== Rendered images with source text ==
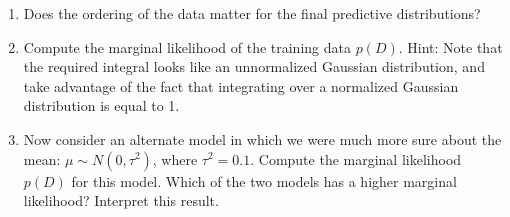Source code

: \documentclass[submit]{harvardml}
\begin{document}
\begin{problem}
\begin{enumerate}
  \item Does the ordering of the data matter for the final predictive
  distributions?  

  \item Compute the marginal likelihood of the training data $p(D)$.
  Hint: Note that the required integral looks like an unnormalized
  Gaussian distribution, and take advantage of the fact that
  integrating over a normalized Gaussian distribution is equal to 1.

  \item Now consider an alternate model in which we were much more sure
  about the mean: $\mu \sim N(0,\tau^2)$, where $\tau^2 = 0.1$.
  Compute the marginal likelihood $p(D)$ for this model.  Which of the
  two models has a higher marginal likelihood? Interpret this result.
\end{enumerate}

\end{problem}
\newpage
\end{document}
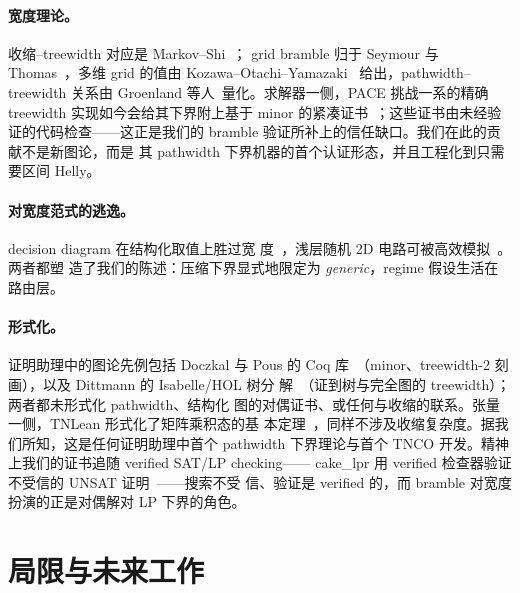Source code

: \documentclass[11pt]{ctexart}
\begin{document}
\paragraph{宽度理论。}收缩--treewidth 对应是 Markov--Shi~\cite{markov2008simulating}；
grid bramble 归于 Seymour 与 Thomas~\cite{seymour1993graph}，多维 grid 的值由
Kozawa--Otachi--Yamazaki~\cite{kozawa2014treewidth} 给出，pathwidth--treewidth 关系由
Groenland 等人~\cite{groenland2023tight}量化。求解器一侧，PACE 挑战一系的精确 treewidth
实现如今会给其下界附上基于 minor 的紧凑证书~\cite{tamaki2022heuristic}；这些证书由未经验
证的代码检查——这正是我们的 bramble 验证所补上的信任缺口。我们在此的贡献不是新图论，而是
其 pathwidth 下界机器的首个认证形态，并且工程化到只需要区间 Helly。

\paragraph{对宽度范式的逃逸。}decision diagram 在结构化取值上胜过宽
度~\cite{dd2025treewidth}，浅层随机 2D 电路可被高效模拟~\cite{napp2022efficient}。两者都塑
造了我们的陈述：压缩下界显式地限定为 \emph{generic}，regime 假设生活在路由层。

\paragraph{形式化。}证明助理中的图论先例包括 Doczkal 与 Pous 的 Coq
库~\cite{doczkal2020graph}（minor、treewidth-2 刻画），以及 Dittmann 的 Isabelle/HOL 树分
解~\cite{dittmann2016tree}（证到树与完全图的 treewidth）；两者都未形式化 pathwidth、结构化
图的对偶证书、或任何与收缩的联系。张量一侧，TNLean 形式化了矩阵乘积态的基
本定理~\cite{tnlean2026}，同样不涉及收缩复杂度。据我们所知，这是任何证明助理中首个
pathwidth 下界理论与首个 TNCO 开发。精神上我们的证书追随 verified SAT/LP checking——
cake\_lpr 用 verified 检查器验证不受信的 UNSAT 证明~\cite{tan2021cakelpr}——搜索不受
信、验证是 verified 的，而 bramble 对宽度扮演的正是对偶解对 LP 下界的角色。

\section{局限与未来工作}\label{sec:limits}
\end{document}

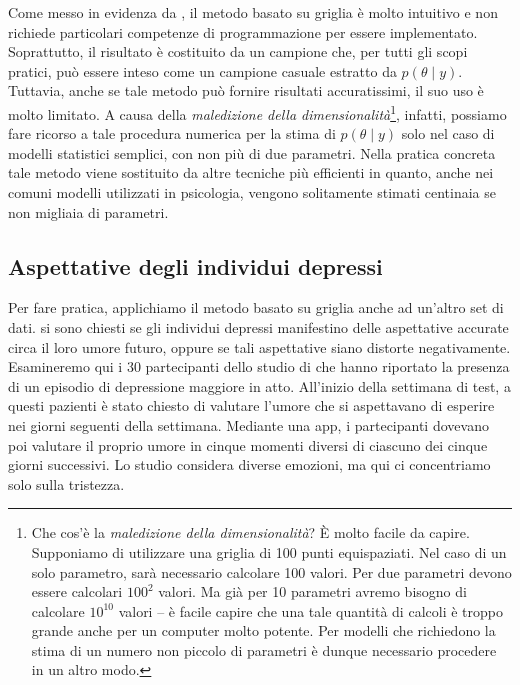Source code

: \documentclass[
]{memoir}
\begin{document}
Come messo in evidenza da \citet{Johnson2022bayesrules}, il metodo basato su griglia è molto intuitivo e non richiede particolari competenze di programmazione per essere implementato. Soprattutto, il risultato è costituito da un campione che, per tutti gli scopi pratici, può essere inteso come un campione casuale estratto da \(p(\theta \mid y)\). Tuttavia, anche se tale metodo può fornire risultati accuratissimi, il suo uso è molto limitato. A causa della \emph{maledizione della dimensionalità}\footnote{Che cos'è la \emph{maledizione della dimensionalità}? È molto facile da capire. Supponiamo di utilizzare una griglia di 100 punti equispaziati. Nel caso di un solo parametro, sarà necessario calcolare 100 valori. Per due parametri devono essere calcolari \(100^2\) valori. Ma già per 10 parametri avremo bisogno di calcolare \(10^{10}\) valori -- è facile capire che una tale quantità di calcoli è troppo grande anche per un computer molto potente. Per modelli che richiedono la stima di un numero non piccolo di parametri è dunque necessario procedere in un altro modo.}, infatti, possiamo fare ricorso a tale procedura numerica per la stima di \(p(\theta \mid y)\) solo nel caso di modelli statistici semplici, con non più di due parametri. Nella pratica concreta tale metodo viene sostituito da altre tecniche più efficienti in quanto, anche nei comuni modelli utilizzati in psicologia, vengono solitamente stimati centinaia se non migliaia di parametri.

\hypertarget{es-pratico-zetsche}{%
\subsection{Aspettative degli individui depressi}\label{es-pratico-zetsche}}

Per fare pratica, applichiamo il metodo basato su griglia anche ad un'altro set di dati. \citet{zetschefuture2019} si sono chiesti se gli individui depressi manifestino delle aspettative accurate circa il loro umore futuro, oppure se tali aspettative siano distorte negativamente. Esamineremo qui i 30 partecipanti dello studio di \citet{zetschefuture2019} che hanno riportato la presenza di un episodio di depressione maggiore in atto. All'inizio della settimana di test, a questi pazienti è stato chiesto di valutare l'umore che si aspettavano di esperire nei giorni seguenti della settimana. Mediante una app, i partecipanti dovevano poi valutare il proprio umore in cinque momenti diversi di ciascuno dei cinque giorni successivi. Lo studio considera diverse emozioni, ma qui ci concentriamo solo sulla tristezza.
\end{document}
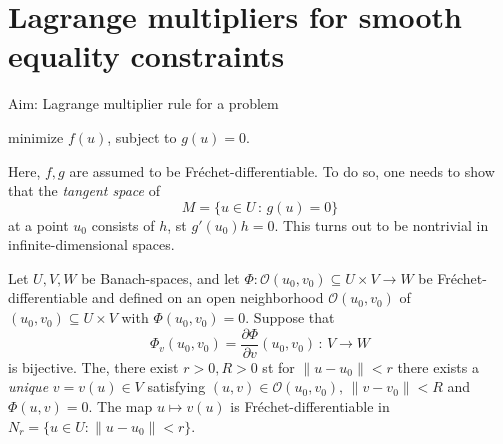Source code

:\documentclass[../skript.tex]{subfiles}
\begin{document}
\section{Lagrange multipliers for smooth equality constraints}\label{sec:c1e3}
Aim: Lagrange multiplier rule for a problem 
\begin{problemnonumb}
	minimize $f(u)$, subject to $g(u) = 0$.
\end{problemnonumb}
Here, $f,g$ are assumed to be Fréchet-differentiable. To do so, one needs to show that the \emph{tangent space} of
\[
	M=\{u\in U\,:\,g(u)=0\}
\]
at a point $u_0$ consists of $h$, \ac{st} $g'(u_0)h = 0$. This turns out to be nontrivial in infinite-dimensional spaces.
\begin{theorem}\label{thm:c1e26}
	Let $U,V,W$ be Banach-spaces, and let $\Phi:\mathcal{O}(u_0,v_0)\subseteq U\times V\to W$ %
	be Fréchet-differentiable and defined on an open neighborhood $\mathcal{O}(u_0,v_0)$ of $(u_0,v_0)\subseteq U\times V$ with $\Phi(u_0,v_0) = 0$.
	Suppose that 
	\[
		\Phi_v(u_0,v_0)=\frac{\partial\Phi}{\partial v}(u_0,v_0)\,:\,V\to W
	\]
	is bijective. The, there exist $r>0, R>0$ \ac{st} for $\|u-u_0\|<r$ there exists a \emph{unique} $v=v(u)\in V$ satisfying $(u,v)\in\mathcal{O}(u_0,v_0),\,\|v-v_0\|<R$ and $\Phi(u,v) = 0$. The map $u\mapsto v(u)$ is Fréchet-differentiable in $N_r=\{u\in U:\|u-u_0\|<r\}$. 
\end{theorem}
\end{document}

== What needs to be done ==
Tell how many lines above hold "theorem", nothing more.

== Answer to the exercise ==
2